▸ Problem details:
State the count of lines below featuring the word "LeBron", and write nothing further.

Data items

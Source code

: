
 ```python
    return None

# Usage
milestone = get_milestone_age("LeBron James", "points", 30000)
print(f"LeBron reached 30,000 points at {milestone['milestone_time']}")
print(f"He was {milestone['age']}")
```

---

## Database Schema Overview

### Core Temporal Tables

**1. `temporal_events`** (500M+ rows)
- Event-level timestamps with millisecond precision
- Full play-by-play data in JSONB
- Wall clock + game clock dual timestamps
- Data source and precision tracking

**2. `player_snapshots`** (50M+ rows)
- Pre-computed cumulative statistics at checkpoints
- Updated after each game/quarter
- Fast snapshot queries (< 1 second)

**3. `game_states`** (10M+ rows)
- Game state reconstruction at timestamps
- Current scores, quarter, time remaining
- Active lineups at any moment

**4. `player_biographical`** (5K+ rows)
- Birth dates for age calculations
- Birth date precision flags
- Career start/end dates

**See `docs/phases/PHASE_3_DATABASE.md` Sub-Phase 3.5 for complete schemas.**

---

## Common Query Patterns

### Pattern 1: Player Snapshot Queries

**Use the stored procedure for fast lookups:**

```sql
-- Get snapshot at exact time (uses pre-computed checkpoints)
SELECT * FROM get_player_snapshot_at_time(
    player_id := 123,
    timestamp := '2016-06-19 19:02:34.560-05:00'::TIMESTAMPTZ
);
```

▸ Solution to this problem:
2